■ Prompt ■
Word-for-word reproduction, images excluded: copy every entry below.

START Provided records

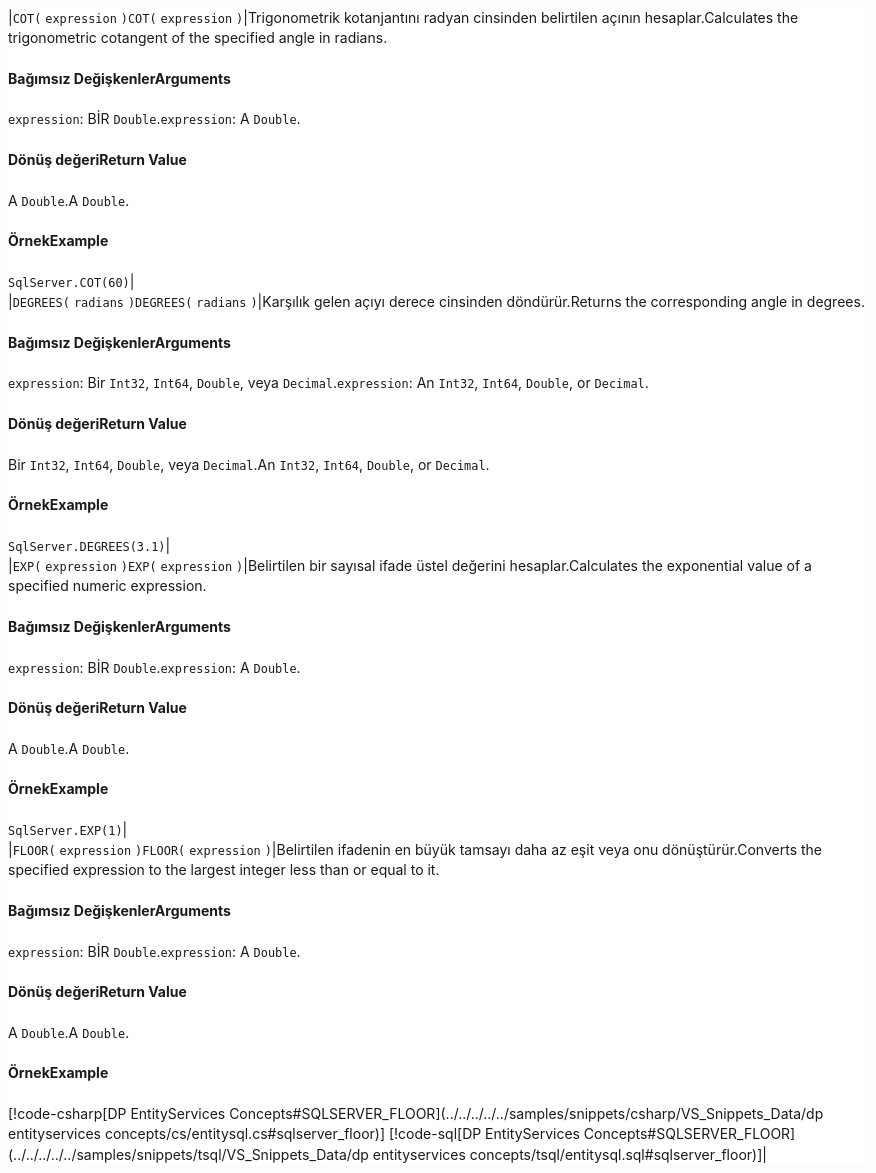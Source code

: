 |<span data-ttu-id="d8ab5-157">`COT(` `expression` `)`</span><span class="sxs-lookup"><span data-stu-id="d8ab5-157">`COT(` `expression` `)`</span></span>|<span data-ttu-id="d8ab5-158">Trigonometrik kotanjantını radyan cinsinden belirtilen açının hesaplar.</span><span class="sxs-lookup"><span data-stu-id="d8ab5-158">Calculates the trigonometric cotangent of the specified angle in radians.</span></span><br /><br /> <span data-ttu-id="d8ab5-159">**Bağımsız Değişkenler**</span><span class="sxs-lookup"><span data-stu-id="d8ab5-159">**Arguments**</span></span><br /><br /> <span data-ttu-id="d8ab5-160">`expression`: BİR `Double`.</span><span class="sxs-lookup"><span data-stu-id="d8ab5-160">`expression`: A `Double`.</span></span><br /><br /> <span data-ttu-id="d8ab5-161">**Dönüş değeri**</span><span class="sxs-lookup"><span data-stu-id="d8ab5-161">**Return Value**</span></span><br /><br /> <span data-ttu-id="d8ab5-162">A `Double`.</span><span class="sxs-lookup"><span data-stu-id="d8ab5-162">A `Double`.</span></span><br /><br /> <span data-ttu-id="d8ab5-163">**Örnek**</span><span class="sxs-lookup"><span data-stu-id="d8ab5-163">**Example**</span></span><br /><br /> `SqlServer.COT(60)`|  
|<span data-ttu-id="d8ab5-164">`DEGREES(` `radians` `)`</span><span class="sxs-lookup"><span data-stu-id="d8ab5-164">`DEGREES(` `radians` `)`</span></span>|<span data-ttu-id="d8ab5-165">Karşılık gelen açıyı derece cinsinden döndürür.</span><span class="sxs-lookup"><span data-stu-id="d8ab5-165">Returns the corresponding angle in degrees.</span></span><br /><br /> <span data-ttu-id="d8ab5-166">**Bağımsız Değişkenler**</span><span class="sxs-lookup"><span data-stu-id="d8ab5-166">**Arguments**</span></span><br /><br /> <span data-ttu-id="d8ab5-167">`expression`: Bir `Int32`, `Int64`, `Double`, veya `Decimal`.</span><span class="sxs-lookup"><span data-stu-id="d8ab5-167">`expression`: An `Int32`, `Int64`, `Double`, or `Decimal`.</span></span><br /><br /> <span data-ttu-id="d8ab5-168">**Dönüş değeri**</span><span class="sxs-lookup"><span data-stu-id="d8ab5-168">**Return Value**</span></span><br /><br /> <span data-ttu-id="d8ab5-169">Bir `Int32`, `Int64`, `Double`, veya `Decimal`.</span><span class="sxs-lookup"><span data-stu-id="d8ab5-169">An `Int32`, `Int64`, `Double`, or `Decimal`.</span></span><br /><br /> <span data-ttu-id="d8ab5-170">**Örnek**</span><span class="sxs-lookup"><span data-stu-id="d8ab5-170">**Example**</span></span><br /><br /> `SqlServer.DEGREES(3.1)`|  
|<span data-ttu-id="d8ab5-171">`EXP(` `expression` `)`</span><span class="sxs-lookup"><span data-stu-id="d8ab5-171">`EXP(` `expression` `)`</span></span>|<span data-ttu-id="d8ab5-172">Belirtilen bir sayısal ifade üstel değerini hesaplar.</span><span class="sxs-lookup"><span data-stu-id="d8ab5-172">Calculates the exponential value of a specified numeric expression.</span></span><br /><br /> <span data-ttu-id="d8ab5-173">**Bağımsız Değişkenler**</span><span class="sxs-lookup"><span data-stu-id="d8ab5-173">**Arguments**</span></span><br /><br /> <span data-ttu-id="d8ab5-174">`expression`: BİR `Double`.</span><span class="sxs-lookup"><span data-stu-id="d8ab5-174">`expression`: A `Double`.</span></span><br /><br /> <span data-ttu-id="d8ab5-175">**Dönüş değeri**</span><span class="sxs-lookup"><span data-stu-id="d8ab5-175">**Return Value**</span></span><br /><br /> <span data-ttu-id="d8ab5-176">A `Double`.</span><span class="sxs-lookup"><span data-stu-id="d8ab5-176">A `Double`.</span></span><br /><br /> <span data-ttu-id="d8ab5-177">**Örnek**</span><span class="sxs-lookup"><span data-stu-id="d8ab5-177">**Example**</span></span><br /><br /> `SqlServer.EXP(1)`|  
|<span data-ttu-id="d8ab5-178">`FLOOR(` `expression` `)`</span><span class="sxs-lookup"><span data-stu-id="d8ab5-178">`FLOOR(` `expression` `)`</span></span>|<span data-ttu-id="d8ab5-179">Belirtilen ifadenin en büyük tamsayı daha az eşit veya onu dönüştürür.</span><span class="sxs-lookup"><span data-stu-id="d8ab5-179">Converts the specified expression to the largest integer less than or equal to it.</span></span><br /><br /> <span data-ttu-id="d8ab5-180">**Bağımsız Değişkenler**</span><span class="sxs-lookup"><span data-stu-id="d8ab5-180">**Arguments**</span></span><br /><br /> <span data-ttu-id="d8ab5-181">`expression`: BİR `Double`.</span><span class="sxs-lookup"><span data-stu-id="d8ab5-181">`expression`: A `Double`.</span></span><br /><br /> <span data-ttu-id="d8ab5-182">**Dönüş değeri**</span><span class="sxs-lookup"><span data-stu-id="d8ab5-182">**Return Value**</span></span><br /><br /> <span data-ttu-id="d8ab5-183">A `Double`.</span><span class="sxs-lookup"><span data-stu-id="d8ab5-183">A `Double`.</span></span><br /><br /> <span data-ttu-id="d8ab5-184">**Örnek**</span><span class="sxs-lookup"><span data-stu-id="d8ab5-184">**Example**</span></span><br /><br /> [!code-csharp[DP EntityServices Concepts#SQLSERVER_FLOOR](../../../../../samples/snippets/csharp/VS_Snippets_Data/dp entityservices concepts/cs/entitysql.cs#sqlserver_floor)]
 [!code-sql[DP EntityServices Concepts#SQLSERVER_FLOOR](../../../../../samples/snippets/tsql/VS_Snippets_Data/dp entityservices concepts/tsql/entitysql.sql#sqlserver_floor)]|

END Provided records

■ Exercise response ■
Source code

: |<span data-ttu-id="d8ab5-157">`COT(` `expression` `)`</span><span class="sxs-lookup"><span data-stu-id="d8ab5-157">`COT(` `expression` `)`</span></span>|<span data-ttu-id="d8ab5-158">Trigonometrik kotanjantını radyan cinsinden belirtilen açının hesaplar.</span><span class="sxs-lookup"><span data-stu-id="d8ab5-158">Calculates the trigonometric cotangent of the specified angle in radians.</span></span><br /><br /> <span data-ttu-id="d8ab5-159">**Bağımsız Değişkenler**</span><span class="sxs-lookup"><span data-stu-id="d8ab5-159">**Arguments**</span></span><br /><br /> <span data-ttu-id="d8ab5-160">`expression`: BİR `Double`.</span><span class="sxs-lookup"><span data-stu-id="d8ab5-160">`expression`: A `Double`.</span></span><br /><br /> <span data-ttu-id="d8ab5-161">**Dönüş değeri**</span><span class="sxs-lookup"><span data-stu-id="d8ab5-161">**Return Value**</span></span><br /><br /> <span data-ttu-id="d8ab5-162">A `Double`.</span><span class="sxs-lookup"><span data-stu-id="d8ab5-162">A `Double`.</span></span><br /><br /> <span data-ttu-id="d8ab5-163">**Örnek**</span><span class="sxs-lookup"><span data-stu-id="d8ab5-163">**Example**</span></span><br /><br /> `SqlServer.COT(60)`|  
|<span data-ttu-id="d8ab5-164">`DEGREES(` `radians` `)`</span><span class="sxs-lookup"><span data-stu-id="d8ab5-164">`DEGREES(` `radians` `)`</span></span>|<span data-ttu-id="d8ab5-165">Karşılık gelen açıyı derece cinsinden döndürür.</span><span class="sxs-lookup"><span data-stu-id="d8ab5-165">Returns the corresponding angle in degrees.</span></span><br /><br /> <span data-ttu-id="d8ab5-166">**Bağımsız Değişkenler**</span><span class="sxs-lookup"><span data-stu-id="d8ab5-166">**Arguments**</span></span><br /><br /> <span data-ttu-id="d8ab5-167">`expression`: Bir `Int32`, `Int64`, `Double`, veya `Decimal`.</span><span class="sxs-lookup"><span data-stu-id="d8ab5-167">`expression`: An `Int32`, `Int64`, `Double`, or `Decimal`.</span></span><br /><br /> <span data-ttu-id="d8ab5-168">**Dönüş değeri**</span><span class="sxs-lookup"><span data-stu-id="d8ab5-168">**Return Value**</span></span><br /><br /> <span data-ttu-id="d8ab5-169">Bir `Int32`, `Int64`, `Double`, veya `Decimal`.</span><span class="sxs-lookup"><span data-stu-id="d8ab5-169">An `Int32`, `Int64`, `Double`, or `Decimal`.</span></span><br /><br /> <span data-ttu-id="d8ab5-170">**Örnek**</span><span class="sxs-lookup"><span data-stu-id="d8ab5-170">**Example**</span></span><br /><br /> `SqlServer.DEGREES(3.1)`|  
|<span data-ttu-id="d8ab5-171">`EXP(` `expression` `)`</span><span class="sxs-lookup"><span data-stu-id="d8ab5-171">`EXP(` `expression` `)`</span></span>|<span data-ttu-id="d8ab5-172">Belirtilen bir sayısal ifade üstel değerini hesaplar.</span><span class="sxs-lookup"><span data-stu-id="d8ab5-172">Calculates the exponential value of a specified numeric expression.</span></span><br /><br /> <span data-ttu-id="d8ab5-173">**Bağımsız Değişkenler**</span><span class="sxs-lookup"><span data-stu-id="d8ab5-173">**Arguments**</span></span><br /><br /> <span data-ttu-id="d8ab5-174">`expression`: BİR `Double`.</span><span class="sxs-lookup"><span data-stu-id="d8ab5-174">`expression`: A `Double`.</span></span><br /><br /> <span data-ttu-id="d8ab5-175">**Dönüş değeri**</span><span class="sxs-lookup"><span data-stu-id="d8ab5-175">**Return Value**</span></span><br /><br /> <span data-ttu-id="d8ab5-176">A `Double`.</span><span class="sxs-lookup"><span data-stu-id="d8ab5-176">A `Double`.</span></span><br /><br /> <span data-ttu-id="d8ab5-177">**Örnek**</span><span class="sxs-lookup"><span data-stu-id="d8ab5-177">**Example**</span></span><br /><br /> `SqlServer.EXP(1)`|  
|<span data-ttu-id="d8ab5-178">`FLOOR(` `expression` `)`</span><span class="sxs-lookup"><span data-stu-id="d8ab5-178">`FLOOR(` `expression` `)`</span></span>|<span data-ttu-id="d8ab5-179">Belirtilen ifadenin en büyük tamsayı daha az eşit veya onu dönüştürür.</span><span class="sxs-lookup"><span data-stu-id="d8ab5-179">Converts the specified expression to the largest integer less than or equal to it.</span></span><br /><br /> <span data-ttu-id="d8ab5-180">**Bağımsız Değişkenler**</span><span class="sxs-lookup"><span data-stu-id="d8ab5-180">**Arguments**</span></span><br /><br /> <span data-ttu-id="d8ab5-181">`expression`: BİR `Double`.</span><span class="sxs-lookup"><span data-stu-id="d8ab5-181">`expression`: A `Double`.</span></span><br /><br /> <span data-ttu-id="d8ab5-182">**Dönüş değeri**</span><span class="sxs-lookup"><span data-stu-id="d8ab5-182">**Return Value**</span></span><br /><br /> <span data-ttu-id="d8ab5-183">A `Double`.</span><span class="sxs-lookup"><span data-stu-id="d8ab5-183">A `Double`.</span></span><br /><br /> <span data-ttu-id="d8ab5-184">**Örnek**</span><span class="sxs-lookup"><span data-stu-id="d8ab5-184">**Example**</span></span><br /><br /> [!code-csharp[DP EntityServices Concepts#SQLSERVER_FLOOR](../../../../../samples/snippets/csharp/VS_Snippets_Data/dp entityservices concepts/cs/entitysql.cs#sqlserver_floor)]
 [!code-sql[DP EntityServices Concepts#SQLSERVER_FLOOR](../../../../../samples/snippets/tsql/VS_Snippets_Data/dp entityservices concepts/tsql/entitysql.sql#sqlserver_floor)]|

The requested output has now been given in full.